Alissa Wahid during a KAICIID Fellows training event. PHOTO: courtesy KAICIID/Alissa Wahid.

A Legacy of Transformation: Alissa Wahid and the Gusdurian Network Indonesia

August 31, 2021

Inheriting a father’s legacy is never easy — especially when that father was the first democratically elected Indonesian president in a generation.

When President Abdurrahman Wahid — popularly known as “Gus Dur” — died in 2009, millions of people visited his grave in the remote East Javanese town of Jombang. Even now, twelve years later, the East Java Tourism Agency reports that half-a-million people visit each month.

While president of Indonesia for only two tumultuous years, Gus Dur’s legacy endures beyond his time in office. Upon his passing, people from across Indonesia’s religious and political spectrums felt a deep, personal sense of loss for a much-loved humanitarian whose compassionate activism transcended religious boundaries.

For 2017 KAICIID Fellow Alissa Wahid, 49, being Gus Dur’s daughter, not to mention the granddaughter of one of the founders of Nahdlatul Ulama — which with somewhere between 40-60 million members is the largest Muslim organization in the world — it is quite the legacy to live up to.

“You can imagine what kind of expectations I was born into,” she said with a portrait of her father hanging behind her, “it was this huge burden.”

Even so, she channelled her family’s legacy into pioneering an interreligious movement of her own: the Gusdurian Network Indonesia (GNI). Founded in 2010, GNI works with grassroots-level activists across Indonesia to promote interreligious reconciliation, active citizenship, democracy, and human rights.

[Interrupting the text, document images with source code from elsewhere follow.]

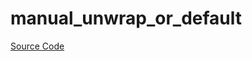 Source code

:# manual_unwrap_or_default

[Source Code](https://github.com/software-mansion/cairo-lint/tree/main/crates/cairo-lint-core/src/lints/manual/manual_unwrap_or_default.rs#L22)

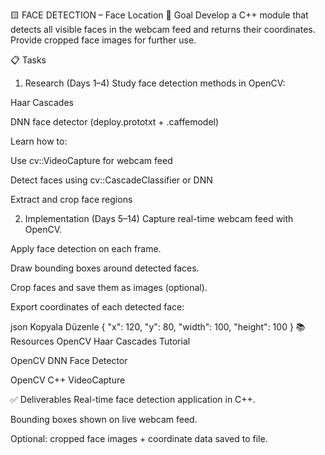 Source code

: 🟨 FACE DETECTION – Face Location
🎯 Goal
Develop a C++ module that detects all visible faces in the webcam feed and returns their coordinates. Provide cropped face images for further use.

📋 Tasks
1. Research (Days 1–4)
Study face detection methods in OpenCV:

Haar Cascades

DNN face detector (deploy.prototxt + .caffemodel)

Learn how to:

Use cv::VideoCapture for webcam feed

Detect faces using cv::CascadeClassifier or DNN

Extract and crop face regions

2. Implementation (Days 5–14)
Capture real-time webcam feed with OpenCV.

Apply face detection on each frame.

Draw bounding boxes around detected faces.

Crop faces and save them as images (optional).

Export coordinates of each detected face:

json
Kopyala
Düzenle
{ "x": 120, "y": 80, "width": 100, "height": 100 }
📚 Resources
OpenCV Haar Cascades Tutorial

OpenCV DNN Face Detector

OpenCV C++ VideoCapture

✅ Deliverables
Real-time face detection application in C++.

Bounding boxes shown on live webcam feed.

Optional: cropped face images + coordinate data saved to file.
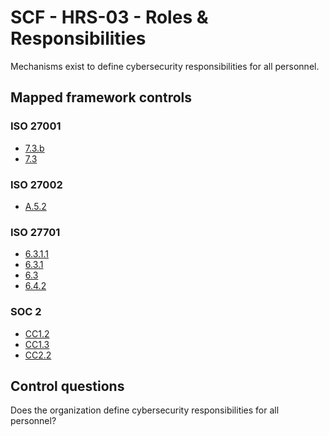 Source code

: # SCF - HRS-03 - Roles & Responsibilities
Mechanisms exist to define cybersecurity responsibilities for all personnel. 
## Mapped framework controls
### ISO 27001
- [7.3.b](../iso27001/7.md#73b)
- [7.3](../iso27001/7.md#73)
  
### ISO 27002
- [A.5.2](../iso27002/a-5.md#a52)
  
### ISO 27701
- [6.3.1.1](../iso27701/6311.md)
- [6.3.1](../iso27701/631.md)
- [6.3](../iso27701/63.md)
- [6.4.2](../iso27701/642.md)
  
### SOC 2
- [CC1.2](../soc2/cc12.md)
- [CC1.3](../soc2/cc13.md)
- [CC2.2](../soc2/cc22.md)
  
## Control questions
Does the organization define cybersecurity responsibilities for all personnel? 
   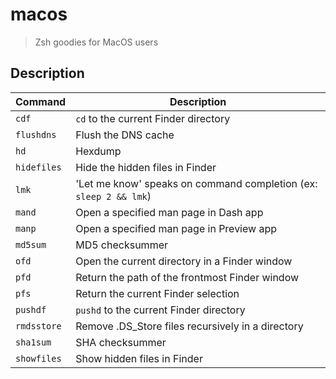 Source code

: # macos

> Zsh goodies for MacOS users

## Description

| Command     | Description                                                       |
| ----------- | ----------------------------------------------------------------- |
| `cdf`       | `cd` to the current Finder directory                              |
| `flushdns`  | Flush the DNS cache                                               |
| `hd`        | Hexdump                                                           |
| `hidefiles` | Hide the hidden files in Finder                                   |
| `lmk`       | 'Let me know' speaks on command completion (ex: `sleep 2 && lmk`) |
| `mand`      | Open a specified man page in Dash app                             |
| `manp`      | Open a specified man page in Preview app                          |
| `md5sum`    | MD5 checksummer                                                   |
| `ofd`       | Open the current directory in a Finder window                     |
| `pfd`       | Return the path of the frontmost Finder window                    |
| `pfs`       | Return the current Finder selection                               |
| `pushdf`    | `pushd` to the current Finder directory                           |
| `rmdsstore` | Remove .DS_Store files recursively in a directory                 |
| `sha1sum`   | SHA checksummer                                                   |
| `showfiles` | Show hidden files in Finder                                       |
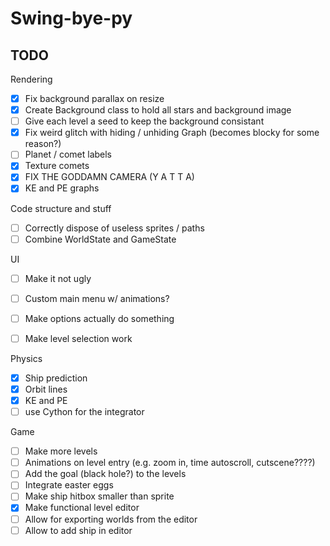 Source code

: # Swing-bye-py

## TODO

Rendering

- [X] Fix background parallax on resize
- [X] Create Background class to hold all stars and background image
- [ ] Give each level a seed to keep the background consistant
- [X] Fix weird glitch with hiding / unhiding Graph (becomes blocky for some reason?)
- [ ] Planet / comet labels
- [X] Texture comets
- [X] FIX THE GODDAMN CAMERA (Y A T T A)
- [X] KE and PE graphs

Code structure and stuff

- [ ] Correctly dispose of useless sprites / paths
- [ ] Combine WorldState and GameState

UI

- [ ] Make it not ugly
- [ ] Custom main menu w/ animations?
- [ ] Make options actually do something
- [ ] Make level selection work


Physics

- [X] Ship prediction
- [X] Orbit lines
- [X] KE and PE
- [ ] use Cython for the integrator

Game

- [ ] Make more levels
- [ ] Animations on level entry (e.g. zoom in, time autoscroll, cutscene????)
- [ ] Add the goal (black hole?) to the levels
- [ ] Integrate easter eggs
- [ ] Make ship hitbox smaller than sprite
- [X] Make functional level editor
- [ ] Allow for exporting worlds from the editor
- [ ] Allow to add ship in editor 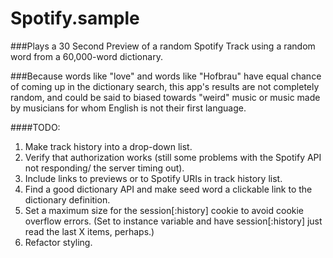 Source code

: # Spotify.sample

###Plays a 30 Second Preview of a random Spotify Track using a random word from a 60,000-word dictionary.

###Because words like "love" and words like "Hofbrau" have equal chance of coming up in the dictionary search, this app's results are not completely random, and could be said to biased towards "weird" music or music made by musicians for whom English is not their first language.

####TODO:
1. Make track history into a drop-down list. 
2. Verify that authorization works (still some problems with the Spotify API not responding/ the server timing out).
3. Include links to previews or to Spotify URIs in track history list.
4. Find a good dictionary API and make seed word a clickable link to the dictionary definition. 
5. Set a maximum size for the session[:history] cookie to avoid cookie overflow errors. (Set to instance variable and have session[:history] just read the last X items, perhaps.)
6. Refactor styling. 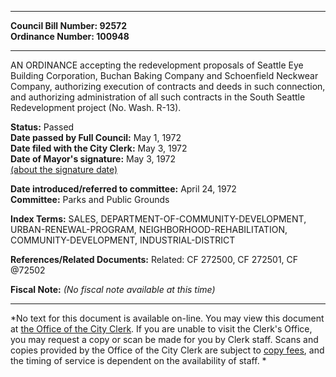 * * * * *  
  
**Council Bill Number: [](#h0)[](#h2)92572**   
**Ordinance Number: 100948**  
  
* * * * *  
  
AN ORDINANCE accepting the redevelopment proposals of Seattle Eye Building Corporation, Buchan Baking Company and Schoenfield Neckwear Company, authorizing execution of contracts and deeds in such connection, and authorizing administration of all such contracts in the South Seattle Redevelopment project (No. Wash. R-13).  
  
**Status:** Passed   
**Date passed by Full Council:** May 1, 1972   
**Date filed with the City Clerk:** May 3, 1972   
**Date of Mayor's signature:** May 3, 1972   
[(about the signature date)](/~public/approvaldate.htm)   
  
  
**Date introduced/referred to committee:** April 24, 1972   
**Committee:** Parks and Public Grounds   
  
**Index Terms:** SALES, DEPARTMENT-OF-COMMUNITY-DEVELOPMENT, URBAN-RENEWAL-PROGRAM, NEIGHBORHOOD-REHABILITATION, COMMUNITY-DEVELOPMENT, INDUSTRIAL-DISTRICT  
  
**References/Related Documents:** Related: CF 272500, CF 272501, CF @72502  
  
**Fiscal Note:** *(No fiscal note available at this time)*  
  
* * * * *  
  
*No text for this document is available on-line. You may view this document at [the Office of the City Clerk](http://www.seattle.gov/leg/clerk/contactUs.htm). If you are unable to visit the Clerk's Office, you may request a copy or scan be made for you by Clerk staff. Scans and copies provided by the Office of the City Clerk are subject to [copy fees](http://clerk.seattle.gov/~public/clerkfees.htm), and the timing of service is dependent on the availability of staff. *  
  
  
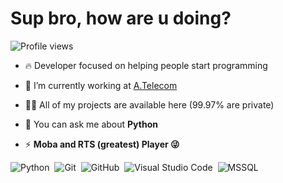 
<h1 align="left">Sup bro, how are u doing?</h1>
<p align="left"> <img src="https://komarev.com/ghpvc/?username=kernelgm&color=blue" alt="Profile views" /> </p>

- 🔥 Developer focused on helping people start programming 

- 🔭 I’m currently working at [A.Telecom](http://www.atelecom.com.br/)

- 👨‍💻 All of my projects are available here (99.97% are private)

- 💬 You can ask me about **Python**

- ⚡ **Moba and RTS (greatest) Player 😜**

![Python](https://img.shields.io/badge/-Python-3776AB?style=flat-square&logo=Python&color=000000)&nbsp;
![Git](https://img.shields.io/badge/-Git-F05032?style=flat-square&logo=Git&color=000000)&nbsp;
![GitHub](https://img.shields.io/badge/-GitHub-181717?style=flat-square&logo=GitHub&color=000000)&nbsp;
![Visual Studio Code](https://img.shields.io/badge/-Visual%20Studio%20Code-007ACC?style=flat-square&logo=Visual%20Studio%20Code&color=000000)&nbsp;
![MSSQL](https://img.shields.io/badge/-Microsoft%20SQL%20Server-blue?style=flat-square&logo=Microsoft%20SQL%20Server&color=000000)&nbsp;
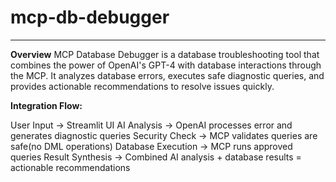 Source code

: # mcp-db-debugger
------------------------
**Overview**
MCP Database Debugger is a database troubleshooting tool that combines the power of OpenAI's GPT-4 with database interactions through the MCP. It analyzes database errors, executes safe diagnostic queries, and provides actionable recommendations to resolve issues quickly.

**Integration Flow:**

User Input → Streamlit UI
AI Analysis → OpenAI processes error and generates diagnostic queries
Security Check → MCP validates queries are safe(no DML operations)
Database Execution → MCP runs approved queries
Result Synthesis → Combined AI analysis + database results = actionable recommendations

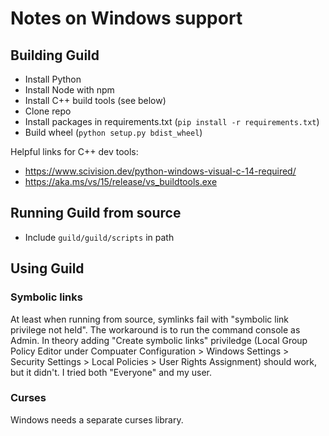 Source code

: # Notes on Windows support

## Building Guild

- Install Python
- Install Node with npm
- Install C++ build tools (see below)
- Clone repo
- Install packages in requirements.txt (`pip install -r requirements.txt`)
- Build wheel (`python setup.py bdist_wheel`)

Helpful links for C++ dev tools:

- https://www.scivision.dev/python-windows-visual-c-14-required/
- https://aka.ms/vs/15/release/vs_buildtools.exe

## Running Guild from source

- Include `guild/guild/scripts` in path

## Using Guild

### Symbolic links

At least when running from source, symlinks fail with "symbolic link
privilege not held". The workaround is to run the command console as
Admin. In theory adding "Create symbolic links" priviledge (Local
Group Policy Editor under Compuater Configuration > Windows Settings >
Security Settings > Local Policies > User Rights Assignment) should
work, but it didn't. I tried both "Everyone" and my user.

### Curses

Windows needs a separate curses library.
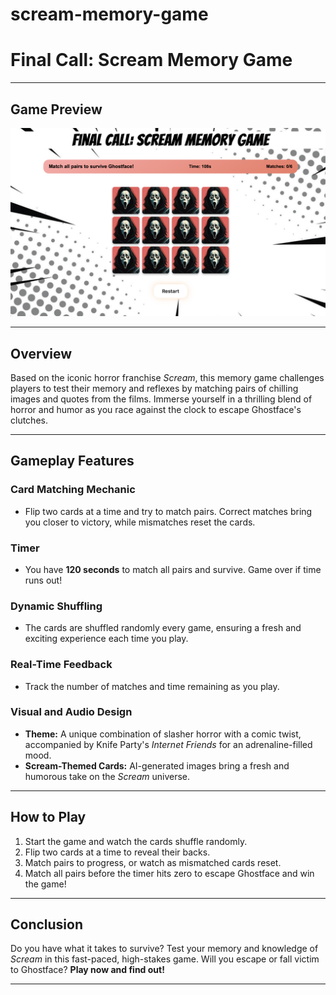 # scream-memory-game

# Final Call: Scream Memory Game

---

## Game Preview
![Game Screenshot](./Assets/gameScreenshot.png)

---

## Overview
Based on the iconic horror franchise *Scream*, this memory game challenges players to test their memory and reflexes by matching pairs of chilling images and quotes from the films. Immerse yourself in a thrilling blend of horror and humor as you race against the clock to escape Ghostface's clutches.

---

## Gameplay Features

### Card Matching Mechanic
- Flip two cards at a time and try to match pairs. Correct matches bring you closer to victory, while mismatches reset the cards.

### Timer
- You have **120 seconds** to match all pairs and survive. Game over if time runs out!

### Dynamic Shuffling
- The cards are shuffled randomly every game, ensuring a fresh and exciting experience each time you play.

### Real-Time Feedback
- Track the number of matches and time remaining as you play.

### Visual and Audio Design
- **Theme:** A unique combination of slasher horror with a comic twist, accompanied by Knife Party's *Internet Friends* for an adrenaline-filled mood.
- **Scream-Themed Cards:** AI-generated images bring a fresh and humorous take on the *Scream* universe.

---

## How to Play
1. Start the game and watch the cards shuffle randomly.
2. Flip two cards at a time to reveal their backs.
3. Match pairs to progress, or watch as mismatched cards reset.
4. Match all pairs before the timer hits zero to escape Ghostface and win the game!

---

## Conclusion
Do you have what it takes to survive? Test your memory and knowledge of *Scream* in this fast-paced, high-stakes game. Will you escape or fall victim to Ghostface? **Play now and find out!**

---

It is hard to measure the full extent of the organization, as they have no formal membership structure, but it has chapters in over 114 locations across Indonesia — and international chapters in places like Malaysia, the UK, Saudi Arabia, Germany, the Philippines, and Egypt. On Twitter, GNI enjoys 235,000 followers alongside Wahid’s 449,300.

As GNI’s National Director, Wahid has been at the forefront of fighting for religious minorities’ rights in Indonesia, promoting a vision of interreligious exchange between Muslims and non-Muslims, and seeking to build on, and extend, her forebears’ legacy.

“Who Will Protect Us?”

For Wahid, the journey to being a public servant was not self-evident. While her sister — popularly known as Yenny — went into politics and took up the job of directing her late father’s research centre (The Wahid Institute), Alissa initially shunned the public eye.

But when her father passed away in 2009, representatives of various religious minorities came to Wahid’s house to pay their respects. They also shared their struggles and asked her to intervene.

“They said things to me like, ‘now that your father has passed away, who should we come to when we suffer? Who will protect us?’” she said.

“In those moments, I thought back to what my father always told us — ‘you have to realise your capacity,’ he always said we could live whatever lifestyle we wanted, but we could not abandon our calling.”

Thus compelled, Wahid founded GNI to extend her father’s work and create collaborative spaces for interreligious dialogue.

GNI’s extensive network has allowed Wahid not only to promote pluralism in Indonesia on a large scale, but also to mobilise people locally to protect marginalised communities when they come under threat.

In 2010, Wahid was sipping on a latte in Starbucks when she received a notification about an attack on a West Javan village. Largely inhabited by Ahmadis — a denomination considered “non-Muslim” by religious hardliners — assailants descended upon the village as part of a spate of vicious attacks across Indonesia. The Ahmadis feared for their lives.

The message Wahid received from 500 kilometres away not only communicated the danger but expressed the hope that Gusdurians would come to their aide. Wahid dropped the latte and sprang into action, finding Gusdurians in the area and connecting them to village residents.

The network not only responded, they formed a protective, human barrier around the village — literally standing up for the ideals of religious pluralism and freedom Wahid’s father championed.

It was a tipping point for the organization. And for Wahid. “I realised then that this work isn’t just nice talk,” said Wahid, “this is about defending freedoms, protecting people, especially vulnerable groups.”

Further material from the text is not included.